For the latest freeduc-cd editions (freeduc-primary and freeduc-games),
I wrote a web application to design the menu layout in profiles,
categories and menu entries. Next a profile is used to build the
dependences list then to build semi-automaticaly the live-cd.
Hilaire Fernandes
Mark Purcell a écrit :
Hey,
My kids, boys 4&7, find working in KDE is fine.
Once they work out where the Debian/Games menu is.
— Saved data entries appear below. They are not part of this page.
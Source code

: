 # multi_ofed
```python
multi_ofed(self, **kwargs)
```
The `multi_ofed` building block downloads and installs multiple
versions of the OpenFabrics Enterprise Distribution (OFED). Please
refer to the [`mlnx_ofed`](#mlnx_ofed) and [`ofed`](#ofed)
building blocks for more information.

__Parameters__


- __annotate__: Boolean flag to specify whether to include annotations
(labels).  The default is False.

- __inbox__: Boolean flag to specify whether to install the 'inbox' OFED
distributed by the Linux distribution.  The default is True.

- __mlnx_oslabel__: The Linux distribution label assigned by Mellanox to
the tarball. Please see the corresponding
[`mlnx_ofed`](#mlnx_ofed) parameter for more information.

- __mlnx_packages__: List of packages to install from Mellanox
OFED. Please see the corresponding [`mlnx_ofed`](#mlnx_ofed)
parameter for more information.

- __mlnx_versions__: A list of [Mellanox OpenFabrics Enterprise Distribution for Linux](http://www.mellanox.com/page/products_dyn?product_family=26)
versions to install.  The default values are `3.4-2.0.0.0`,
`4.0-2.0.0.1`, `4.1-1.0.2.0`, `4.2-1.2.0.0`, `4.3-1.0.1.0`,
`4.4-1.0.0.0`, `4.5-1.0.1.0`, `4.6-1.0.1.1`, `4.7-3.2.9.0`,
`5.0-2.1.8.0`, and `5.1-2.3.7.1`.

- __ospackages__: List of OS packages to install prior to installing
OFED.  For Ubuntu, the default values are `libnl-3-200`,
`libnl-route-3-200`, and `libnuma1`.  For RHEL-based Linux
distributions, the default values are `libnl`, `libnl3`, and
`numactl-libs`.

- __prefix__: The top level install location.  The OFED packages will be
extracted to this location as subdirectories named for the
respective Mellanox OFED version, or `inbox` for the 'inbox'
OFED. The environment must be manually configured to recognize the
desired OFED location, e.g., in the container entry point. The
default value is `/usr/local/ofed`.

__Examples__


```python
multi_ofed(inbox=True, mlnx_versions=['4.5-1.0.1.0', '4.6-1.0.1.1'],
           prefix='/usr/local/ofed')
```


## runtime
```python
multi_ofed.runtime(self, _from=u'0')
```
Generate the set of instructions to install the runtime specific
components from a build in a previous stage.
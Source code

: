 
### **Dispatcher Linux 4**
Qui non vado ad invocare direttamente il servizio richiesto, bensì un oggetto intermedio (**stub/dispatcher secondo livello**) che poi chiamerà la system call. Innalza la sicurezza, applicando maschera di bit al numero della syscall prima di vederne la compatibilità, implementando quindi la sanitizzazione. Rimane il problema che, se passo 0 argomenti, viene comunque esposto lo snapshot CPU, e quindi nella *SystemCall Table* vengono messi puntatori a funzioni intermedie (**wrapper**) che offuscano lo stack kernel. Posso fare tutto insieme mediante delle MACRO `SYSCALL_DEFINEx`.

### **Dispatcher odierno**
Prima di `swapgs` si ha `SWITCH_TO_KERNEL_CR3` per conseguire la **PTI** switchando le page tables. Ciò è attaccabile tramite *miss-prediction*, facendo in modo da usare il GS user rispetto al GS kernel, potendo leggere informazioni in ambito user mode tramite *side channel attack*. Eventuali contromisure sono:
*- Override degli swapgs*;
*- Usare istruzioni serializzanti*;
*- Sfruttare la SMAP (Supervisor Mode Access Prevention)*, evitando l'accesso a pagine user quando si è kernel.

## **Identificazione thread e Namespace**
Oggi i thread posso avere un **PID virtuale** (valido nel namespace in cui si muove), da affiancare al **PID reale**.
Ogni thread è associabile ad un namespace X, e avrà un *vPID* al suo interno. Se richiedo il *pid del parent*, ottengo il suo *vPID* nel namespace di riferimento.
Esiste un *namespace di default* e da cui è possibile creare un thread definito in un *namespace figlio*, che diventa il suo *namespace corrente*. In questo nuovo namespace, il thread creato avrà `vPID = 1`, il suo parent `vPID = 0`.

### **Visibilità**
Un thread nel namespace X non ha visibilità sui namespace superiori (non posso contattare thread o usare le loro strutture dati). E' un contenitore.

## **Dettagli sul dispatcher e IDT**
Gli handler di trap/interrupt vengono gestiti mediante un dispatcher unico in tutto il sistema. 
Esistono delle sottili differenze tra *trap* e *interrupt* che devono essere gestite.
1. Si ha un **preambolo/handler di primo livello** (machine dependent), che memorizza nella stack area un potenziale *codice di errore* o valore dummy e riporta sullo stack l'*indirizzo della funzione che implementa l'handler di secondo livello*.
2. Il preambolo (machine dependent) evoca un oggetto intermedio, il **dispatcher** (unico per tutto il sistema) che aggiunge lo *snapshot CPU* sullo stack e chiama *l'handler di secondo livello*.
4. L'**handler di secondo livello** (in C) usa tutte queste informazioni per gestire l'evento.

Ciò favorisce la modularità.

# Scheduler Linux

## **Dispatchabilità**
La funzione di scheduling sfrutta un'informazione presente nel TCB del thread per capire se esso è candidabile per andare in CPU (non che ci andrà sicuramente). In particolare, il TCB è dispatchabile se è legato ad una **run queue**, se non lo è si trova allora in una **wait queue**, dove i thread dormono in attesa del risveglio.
Sometimes if I want to help out I will put Debian/Games/Arcade on the KDE
Panel.
The other thing which confuses them is the location of TuxPaint, under
Graphics, as everything else they want to use is located under the Games
menu. So sometimes I place a link to TuxPaint next to the Arcade button on
the panel, I also change the default for TuxPaint to 800x600, to give a bit
more screen realestate to draw on.
The biggest technical issue isn't trying to lock down the environment as they
enjoy playing around and there is only so much they can do anyway. The
biggest issue is ensuring consistency with Direct Rendering as a lot of the
games which interest them the most need it for reasonable performance,
SuperTux, TuxRace, PlanetPenguin Racer, TuxPaint, Atomic Tanks, Egoboo.
That said knoppix generally does a pretty good job of setting up direct
rending.
If there was a d-jr, t4k CD, I could give them copies and they could pass onto
their friends, grandparents, ... for a bit of viral marketing!!